Alla grande attenzione che in questi anni si ha verso il valore storico, architettonico e artistico delle cattedrali, con il conseguente impegno di rinnovamento dello spazio liturgico e dei suoi poli, deve corrispondere e seguire un altrettanto impegno nella cura e nella bellezza delle liturgie che in esse sono celebrate. Alla qualità architettonica e artistica talvolta uniche delle nostre cattedrali deve corrispondere anche la qualità liturgica delle sue celebrazioni. Non è sufficiente rinnovare lo spazio liturgico se poi le liturgie che vi si celebrano non sono all’altezza del luogo, non solo quelle presiedute dal vescovo ma anche quelle che ordinariamente si celebrano, specie quelle domenicali. «La chiesa cattedrale deve essere considerata il centro della vita liturgica della diocesi», raccomanda il Caerimoniale episcopurum (n. 44). Si è talvolta assaliti da sentimenti di sconforto e smarrimento nel constatare l’evidente stridore tra la straordinaria bellezza del luogo e la sciatteria della celebrazione, la grandezza di quello spazio e la miseria di quel rito, l’armonia delle forme architettoniche e la stonatura dei canti e delle musiche.

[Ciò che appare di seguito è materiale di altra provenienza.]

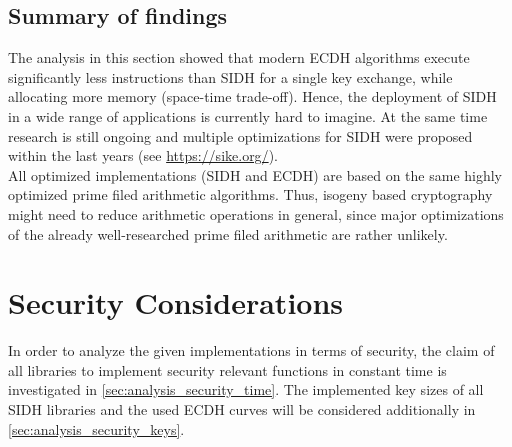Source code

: \subsection{Summary of findings}
\label{sec:analysis_ecdh_sidh_findings}

The analysis in this section showed that modern \gls{ECDH} algorithms execute significantly less instructions than \gls{SIDH} for a single key exchange, while allocating more memory (space-time trade-off). Hence, the deployment of \gls{SIDH} in a wide range of applications is currently hard to imagine. At the same time research is still ongoing and multiple optimizations for \gls{SIDH} were proposed within the last years (see \url{https://sike.org/}).\\
All optimized implementations (\gls{SIDH} and \gls{ECDH}) are based on the same highly optimized prime filed arithmetic algorithms. Thus, isogeny based cryptography might need to reduce arithmetic operations in general, since major optimizations of the already well-researched prime filed arithmetic are rather unlikely.

\section{Security Considerations}\label{sec:analysis_security}

In order to analyze the given implementations in terms of security, the claim of all libraries to implement security relevant functions in constant time is investigated in \autoref{sec:analysis_security_time}. The implemented key sizes of all \gls{SIDH} libraries and the used \gls{ECDH} curves will be considered additionally in \autoref{sec:analysis_security_keys}.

È responsabilità della Chiesa celebrare liturgie all’altezza della magnificenza delle cattedrali che la storia ci ha consegnato. Quella storia che ci insegna che l’eloquenza della fede non sta solo nella parola della predicazione o nell’atto di carità, ma anche nella bellezza del gesto rituale, nell’armonia del canto e della musica, degli spazi e dell’arte per la liturgia.

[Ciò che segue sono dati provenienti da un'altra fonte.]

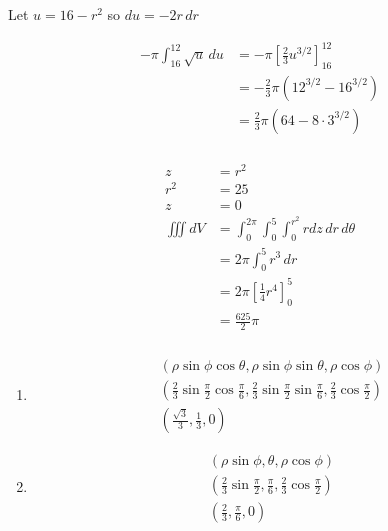 \documentclass{article}
\begin{document}
Let $u = 16 - r^2$ so $d u = -2 r \,dr$

\begin{align*}
  -\pi \int_{16}^{12} \sqrt{u} \,du & = -\pi \left[ \frac{2}{3} u^{3 / 2} \right]_{16}^{12} \\
                                    & = -\frac{2}{3} \pi (12^{3 / 2} - 16^{3 / 2})          \\
                                    & = \frac{2}{3} \pi (64 - 8 \cdot 3^{3 / 2})
\end{align*}

\setcounter{subsubsection}{52}
\subsubsection{}

\begin{align*}
  z         & = r^2                                                      \\
  r^2       & = 25                                                       \\
  z         & = 0                                                        \\
  \iiint dV & = \int_0^{2 \pi} \int_0^5 \int_0^{r^2} r dz \,dr \,d\theta \\
            & = 2 \pi \int_0^5 r^3 \,dr                                  \\
            & = 2 \pi \left[ \frac{1}{4} r^4 \right]_0^5                 \\
            & = \frac{625}{2} \pi
\end{align*}

\setcounter{subsubsection}{58}
\subsubsection{}

\begin{enumerate}
  \item

        \begin{align*}
          (\rho \sin \phi \cos \theta, \rho \sin \phi \sin \theta, \rho \cos \phi)                                                                            \\
          \left( \frac{2}{3} \sin \frac{\pi}{2} \cos \frac{\pi}{6}, \frac{2}{3} \sin \frac{\pi}{2} \sin \frac{\pi}{6}, \frac{2}{3} \cos \frac{\pi}{2} \right) \\
          \left( \frac{\sqrt{3}}{3}, \frac{1}{3}, 0 \right)
        \end{align*}

  \item

        \begin{align*}
          \left( \rho \sin \phi, \theta, \rho \cos \phi \right)                                        \\
          \left( \frac{2}{3} \sin \frac{\pi}{2}, \frac{\pi}{6}, \frac{2}{3} \cos \frac{\pi}{2} \right) \\
          \left( \frac{2}{3}, \frac{\pi}{6}, 0 \right)
        \end{align*}
\end{enumerate}
\end{document}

Far vivere le nostre cattedrali oggi, riconoscere intatto il loro valore e il loro significato vuol dire anche garantire a esse liturgie degnamente celebrate. Se le diocesi compiono oggi grandi sforzi nei restauri e nei rinnovamento degli spazi liturgici della cattedrale, devono anche investire economicamente nella professionalità dell’organista, in quella del cantore, del maestro di coro, nella selezione e una seria formazione della schola cantorum. Almeno per le liturgie delle cattedrali non si dovrebbe acconsentire in alcun modo al livello amatoriale, all’improvvisazione e alla buona volontà generalmente mirabili per dedizione ma deplorevoli per i risultati. Domandiamoci: anche per il mondo cattolico si è costretti a dire ciò che nel suo Journals Alexander Schmemann lamentava di quello ortodosso per lui diventato «incosciente delle ricchezze fondatrici della sua liturgia»?

In ogni diocesi, almeno quelle con maggiori mezzi e possibilità, la vocazione oggi delle cattedrali è quella di essere la chiesa dove si può fare esperienza della bellezza della liturgia. Soprattutto per le persone, e sono tante, con spiccato senso estetico, particolarmente sensibili alla bellezza del canto e della musica, del rito celebrato con cura senza per questo essere lezioso e artificiale. Risuona a un tempo come un monito e un compito indirizzato in primo luogo alle liturgie delle cattedrali quello che Papa Francesco afferma in Evangelii gaudium: «La Chiesa evangelizza con la bellezza della liturgia».